Ms Sparksman had only recently sold her home in Hastings and moved to the retirement village when the gastro crisis struck.
Mr Sparksman said he would have expected elderly care facilities and councils to be "on high alert", particularly for those more suspectible to ill health such as the elderly, if a health crisis arose.
"Really in lots of ways she was under the care of Mary Doyle in Havelock North,
"It would have been imperative for the council once they knew to contact people immediately."
Test results confirmed Ms Sparksman had contracted campylobacter but a post-mortem examination revealed she also had other significant underlying health issues. She died on August 13.
Mr Sparksman described campylobacter as the "catalyst" for her death- adding that while she did have underlying health issues the bug was one of the factors that "compiled" to end in her death.
Aside from hearing a pre-announcement of the inquiry result on the radio yesterday morning he said he hadn't paid much attention to the proceedings.

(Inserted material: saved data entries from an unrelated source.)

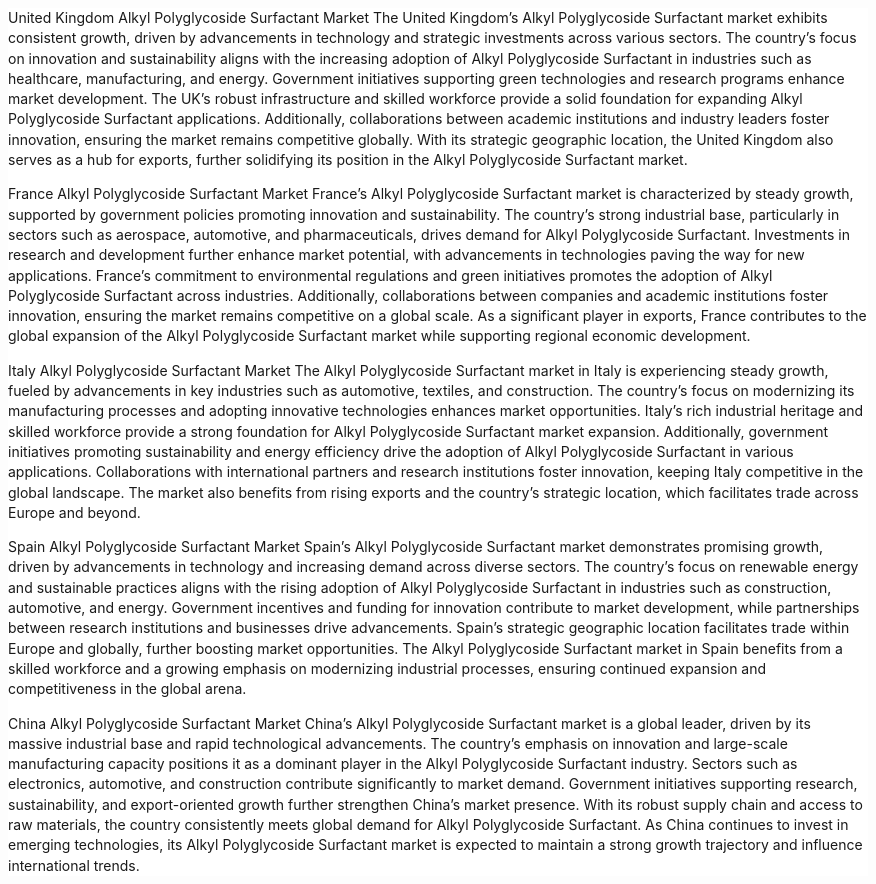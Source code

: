 United Kingdom Alkyl Polyglycoside Surfactant Market
The United Kingdom’s Alkyl Polyglycoside Surfactant market exhibits consistent growth, driven by advancements in technology and strategic investments across various sectors. The country’s focus on innovation and sustainability aligns with the increasing adoption of Alkyl Polyglycoside Surfactant in industries such as healthcare, manufacturing, and energy. Government initiatives supporting green technologies and research programs enhance market development. The UK’s robust infrastructure and skilled workforce provide a solid foundation for expanding Alkyl Polyglycoside Surfactant applications. Additionally, collaborations between academic institutions and industry leaders foster innovation, ensuring the market remains competitive globally. With its strategic geographic location, the United Kingdom also serves as a hub for exports, further solidifying its position in the Alkyl Polyglycoside Surfactant market.

France Alkyl Polyglycoside Surfactant Market
France’s Alkyl Polyglycoside Surfactant market is characterized by steady growth, supported by government policies promoting innovation and sustainability. The country’s strong industrial base, particularly in sectors such as aerospace, automotive, and pharmaceuticals, drives demand for Alkyl Polyglycoside Surfactant. Investments in research and development further enhance market potential, with advancements in technologies paving the way for new applications. France’s commitment to environmental regulations and green initiatives promotes the adoption of Alkyl Polyglycoside Surfactant across industries. Additionally, collaborations between companies and academic institutions foster innovation, ensuring the market remains competitive on a global scale. As a significant player in exports, France contributes to the global expansion of the Alkyl Polyglycoside Surfactant market while supporting regional economic development.

Italy Alkyl Polyglycoside Surfactant Market
The Alkyl Polyglycoside Surfactant market in Italy is experiencing steady growth, fueled by advancements in key industries such as automotive, textiles, and construction. The country’s focus on modernizing its manufacturing processes and adopting innovative technologies enhances market opportunities. Italy’s rich industrial heritage and skilled workforce provide a strong foundation for Alkyl Polyglycoside Surfactant market expansion. Additionally, government initiatives promoting sustainability and energy efficiency drive the adoption of Alkyl Polyglycoside Surfactant in various applications. Collaborations with international partners and research institutions foster innovation, keeping Italy competitive in the global landscape. The market also benefits from rising exports and the country’s strategic location, which facilitates trade across Europe and beyond.

Spain Alkyl Polyglycoside Surfactant Market
Spain’s Alkyl Polyglycoside Surfactant market demonstrates promising growth, driven by advancements in technology and increasing demand across diverse sectors. The country’s focus on renewable energy and sustainable practices aligns with the rising adoption of Alkyl Polyglycoside Surfactant in industries such as construction, automotive, and energy. Government incentives and funding for innovation contribute to market development, while partnerships between research institutions and businesses drive advancements. Spain’s strategic geographic location facilitates trade within Europe and globally, further boosting market opportunities. The Alkyl Polyglycoside Surfactant market in Spain benefits from a skilled workforce and a growing emphasis on modernizing industrial processes, ensuring continued expansion and competitiveness in the global arena.

China Alkyl Polyglycoside Surfactant Market
China’s Alkyl Polyglycoside Surfactant market is a global leader, driven by its massive industrial base and rapid technological advancements. The country’s emphasis on innovation and large-scale manufacturing capacity positions it as a dominant player in the Alkyl Polyglycoside Surfactant industry. Sectors such as electronics, automotive, and construction contribute significantly to market demand. Government initiatives supporting research, sustainability, and export-oriented growth further strengthen China’s market presence. With its robust supply chain and access to raw materials, the country consistently meets global demand for Alkyl Polyglycoside Surfactant. As China continues to invest in emerging technologies, its Alkyl Polyglycoside Surfactant market is expected to maintain a strong growth trajectory and influence international trends.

"We can't change what's happened. She had a pretty good innings anyway. It's just a shame,
"Life goes on and you can't really change that but it would be nice to say that this won't happen again."
When asked if he would pursue any legal advancement he said he didn't see any point.
"I've been down the legal path and all it does is feed lawyers and if there is a settlement it's often small."
Yesterday Hastings Mayor Lawrence Yule said he intended to meet with the families of the three people who died and go through the first stage of the report with them.